When advisers review clients’ portfolios it is likely that the type of investment as well as an analysis of the underlying holdings will take place. This is done to ascertain the client’s current asset allocation, that is the percentages of holdings in the different types of asset classes such as cash, bonds and equities.
The portfolio is assessed for diversification – how well spread the holdings are in these asset classes. But when portfolios are altered and reviewed, how can you ensure that client portfolios are really as diversified as we think?
What is diversification?
An easy analogy is ‘not putting all your eggs in one basket’. By investing in different types of investment we spread the risk so that if one particular investment (or one particular area of the marketplace, such as banking) falls suddenly, the entire portfolio is not affected.
The key though is remembering that diversification works effectively where the assets held are not well correlated to each other. For example, if there are two uncorrelated assets in a portfolio and one falls to zero, the other would be largely unaffected by the fall. So the assets may be in different geographical sectors of equity markets or different asset classes entirely.

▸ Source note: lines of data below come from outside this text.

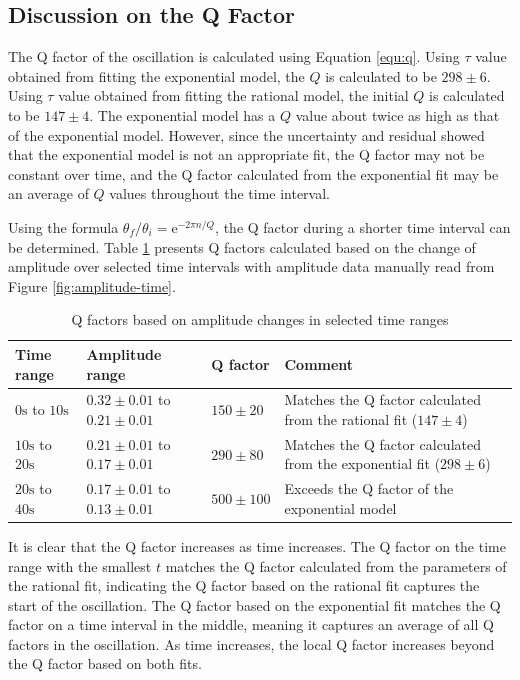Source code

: \documentclass[12pt]{article}
\newcommand{\e}{\mathrm{e}}
\begin{document}
\subsection{Discussion on the Q Factor} \label{section:q}

The Q factor of the oscillation is calculated using Equation \ref{equ:q}. Using $\tau$ value obtained from fitting the exponential model, the $Q$ is calculated to be $298\pm6$. Using $\tau$ value obtained from fitting the rational model, the initial $Q$ is calculated to be $147\pm4$. The exponential model has a $Q$ value about twice as high as that of the exponential model. However, since the uncertainty and residual showed that the exponential model is not an appropriate fit, the Q factor may not be constant over time, and the Q factor calculated from the exponential fit may be an average of $Q$ values throughout the time interval.

Using the formula $\theta_f/\theta_i=\e^{-2\pi n/Q}$, the Q factor during a shorter time interval can be determined. Table {\ref{table:q-change}} presents Q factors calculated based on the change of amplitude over selected time intervals with amplitude data manually read from Figure {\ref{fig:amplitude-time}}.

\begin{table}[h]
\begin{tabularx}{\textwidth}{ |l|l|l|X| }
\hline
Time range &
Amplitude range &
Q factor &
Comment
\\ \hline
$0\mathrm{s}$ to $10\mathrm{s}$ &
$0.32\pm0.01$ to $0.21\pm0.01$ &
$150\pm20$ &
Matches the Q factor calculated from the rational fit ($147\pm4$)
\\ \hline
$10\mathrm{s}$ to $20\mathrm{s}$ &
$0.21\pm0.01$ to $0.17\pm0.01$ &
$290\pm80$ &
Matches the Q factor calculated from the exponential fit ($298\pm6$)
\\ \hline
$20\mathrm{s}$ to $40\mathrm{s}$ &
$0.17\pm0.01$ to $0.13\pm0.01$ &
$500\pm100$ &
Exceeds the Q factor of the exponential model
\\ \hline
\end{tabularx}
\caption{Q factors based on amplitude changes in selected time ranges}
\label{table:q-change}
\end{table}

It is clear that the Q factor increases as time increases. The Q factor on the time range with the smallest $t$ matches the Q factor calculated from the parameters of the rational fit, indicating the Q factor based on the rational fit captures the start of the oscillation. The Q factor based on the exponential fit matches the Q factor on a time interval in the middle, meaning it captures an average of all Q factors in the oscillation. As time increases, the local Q factor increases beyond the Q factor based on both fits.
\end{document}
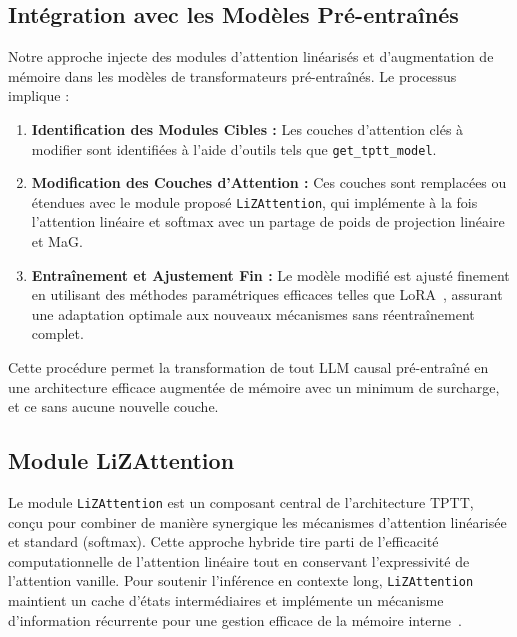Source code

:\documentclass[10pt,a4paper]{article}
\begin{document}
\subsection{Intégration avec les Modèles Pré-entraînés}

Notre approche injecte des modules d'attention linéarisés et d'augmentation de mémoire dans les modèles de transformateurs pré-entraînés. Le processus implique :
\begin{enumerate}
    \item \textbf{Identification des Modules Cibles :} Les couches d'attention clés à modifier sont identifiées à l'aide d'outils tels que \texttt{get\_tptt\_model}.
    \item \textbf{Modification des Couches d'Attention :} Ces couches sont remplacées ou étendues avec le module proposé \texttt{LiZAttention}, qui implémente à la fois l'attention linéaire et softmax avec un partage de poids de projection linéaire et MaG.
    \item \textbf{Entraînement et Ajustement Fin :} Le modèle modifié est ajusté finement en utilisant des méthodes paramétriques efficaces telles que LoRA~\cite{hu2022lora}, assurant une adaptation optimale aux nouveaux mécanismes sans réentraînement complet.
\end{enumerate}
Cette procédure permet la transformation de tout LLM causal pré-entraîné en une architecture efficace augmentée de mémoire avec un minimum de surcharge, et ce sans aucune nouvelle couche.

\subsection{Module LiZAttention}

Le module \texttt{LiZAttention} est un composant central de l'architecture TPTT, conçu pour combiner de manière synergique les mécanismes d'attention linéarisée et standard (softmax). Cette approche hybride tire parti de l'efficacité computationnelle de l'attention linéaire tout en conservant l'expressivité de l'attention vanille. Pour soutenir l'inférence en contexte long, \texttt{LiZAttention} maintient un cache d'états intermédiaires et implémente un mécanisme d'information récurrente pour une gestion efficace de la mémoire interne~\cite{katharopoulos2020transformers}.
\end{document}
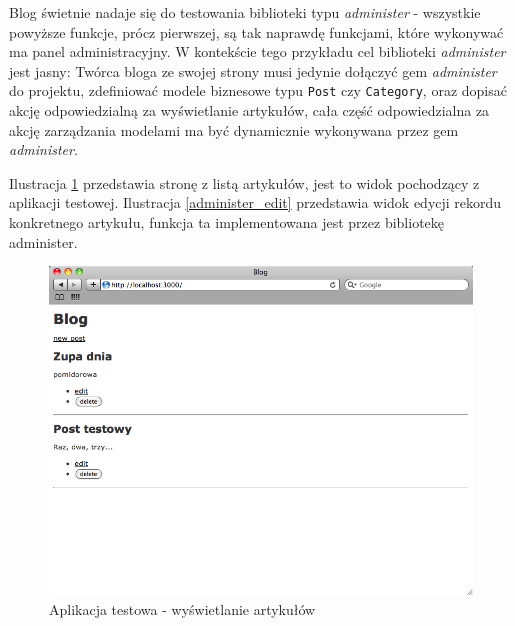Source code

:   Blog świetnie nadaje się do testowania biblioteki typu \emph{administer} - wszystkie powyższe funkcje, prócz pierwszej, są tak naprawdę funkcjami, które wykonywać ma panel administracyjny. W kontekście tego przykładu cel biblioteki \emph{administer} jest jasny: Twórca bloga ze swojej strony musi jedynie dołączyć gem \emph{administer} do projektu, zdefiniować modele biznesowe typu \texttt{Post} czy \texttt{Category}, oraz dopisać akcję odpowiedzialną za wyświetlanie artykułów, cała część odpowiedzialna za akcję zarządzania modelami ma być dynamicznie wykonywana przez gem \emph{administer}. 
  
  Ilustracja \ref{blog_view} przedstawia stronę z listą artykułów, jest to widok pochodzący z aplikacji testowej. Ilustracja \ref{administer_edit} przedstawia widok edycji rekordu konkretnego artykułu, funkcja ta implementowana jest przez bibliotekę administer.
  
  \vspace{5 mm}
  \begin{figure}[!h]
		\begin{center}
			\includegraphics[width=\linewidth]{images/blog.png}
			\caption{Aplikacja testowa - wyświetlanie artykułów}
			\label{blog_view}
		\end{center}
	\end{figure}
	
	\clearpage
	
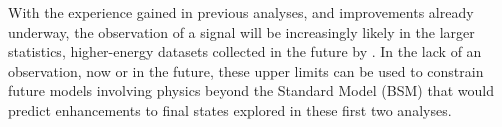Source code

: \par With the experience gained in previous analyses, and improvements
already underway, the observation of a \ttH signal will be
increasingly likely in the larger statistics, higher-energy datasets
collected in the future by \ttH.  In the lack of an observation, now
or in the future, these upper limits can be used to constrain future
models involving physics beyond the Standard Model (BSM) that would
predict enhancements to final states explored in these first two \ttH
analyses.  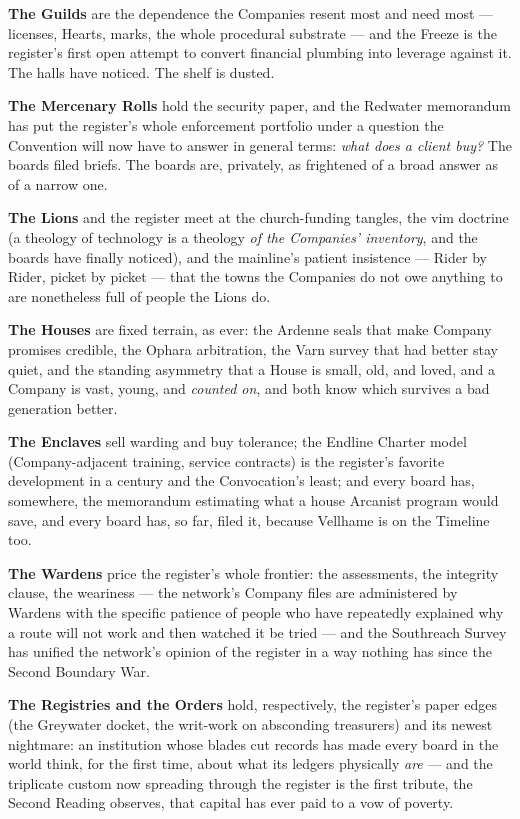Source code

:\textbf{The Guilds} are the dependence the Companies resent most and need most --- licenses, Hearts, marks, the whole procedural substrate --- and the Freeze is the register's first open attempt to convert financial plumbing into leverage against it. The halls have noticed. The shelf is dusted.

\textbf{The Mercenary Rolls} hold the security paper, and the Redwater memorandum has put the register's whole enforcement portfolio under a question the Convention will now have to answer in general terms: \textit{what does a client buy?} The boards filed briefs. The boards are, privately, as frightened of a broad answer as of a narrow one.

\textbf{The Lions} and the register meet at the church-funding tangles, the vim doctrine (a theology of technology is a theology \textit{of the Companies' inventory}, and the boards have finally noticed), and the mainline's patient insistence --- Rider by Rider, picket by picket --- that the towns the Companies do not owe anything to are nonetheless full of people the Lions do.

\textbf{The Houses} are fixed terrain, as ever: the Ardenne seals that make Company promises credible, the Ophara arbitration, the Varn survey that had better stay quiet, and the standing asymmetry that a House is small, old, and loved, and a Company is vast, young, and \textit{counted on}, and both know which survives a bad generation better.

\textbf{The Enclaves} sell warding and buy tolerance; the Endline Charter model (Company-adjacent training, service contracts) is the register's favorite development in a century and the Convocation's least; and every board has, somewhere, the memorandum estimating what a house Arcanist program would save, and every board has, so far, filed it, because Vellhame is on the Timeline too.

\textbf{The Wardens} price the register's whole frontier: the assessments, the integrity clause, the weariness --- the network's Company files are administered by Wardens with the specific patience of people who have repeatedly explained why a route will not work and then watched it be tried --- and the Southreach Survey has unified the network's opinion of the register in a way nothing has since the Second Boundary War.

\textbf{The Registries and the Orders} hold, respectively, the register's paper edges (the Greywater docket, the writ-work on absconding treasurers) and its newest nightmare: an institution whose blades cut records has made every board in the world think, for the first time, about what its ledgers physically \textit{are} --- and the triplicate custom now spreading through the register is the first tribute, the Second Reading observes, that capital has ever paid to a vow of poverty.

Having two assets that are perfectly uncorrelated is highly unlikely in today’s global markets, but the aim would be to minimise the movement in the second asset if the first one fell in value. Diversifying helps to reduce the volatility in the portfolio, or the excitement, if you like.
What if I don’t believe in diversification? Some people believe that they can find the next Microsoft, put all their money on one share like that and make millions. That, however, is taking an enormous risk. It’s great if you can be 100 per cent certain that your one investment will sky-rocket, but frankly the probability is that it won’t.
In order to achieve something like this you always need to make the right investment decisions and at the right time. Historical evidence and plenty of research reveals that this approach has a pretty slim prospect of success.
So which assets are not well correlated (or uncorrelated)? Cash, bonds, equities and commercial property are the traditional discrete groups. However, there is some degree of correlation between each of them and the aim, remember, is to minimise that correlation.
Can we overdo diversification and make portfolios over-complex and higher in charges? Having more funds in similar sectors (often with an overlap of some of the underlying holdings) will result in ‘diworsification’, a term coined by Peter Lynch, ex-fund manager of Fidelity Magellan in his book “One Up Wall Street”. His suggestion was that a business that diversifies too widely risks destroying its original business because management time, energy and resources are diverted away from the original investment.
So buying too many assets with similar correlations will result in an averaging effect, thereby lowering potential returns and the chances of outperforming a benchmark. This is particularly relevant at the lower end of the risk scale. Similarly, seeking to reduce risk by spreading a large portfolio across multiple portfolio managers only reduces the effect of one of those managers making an error.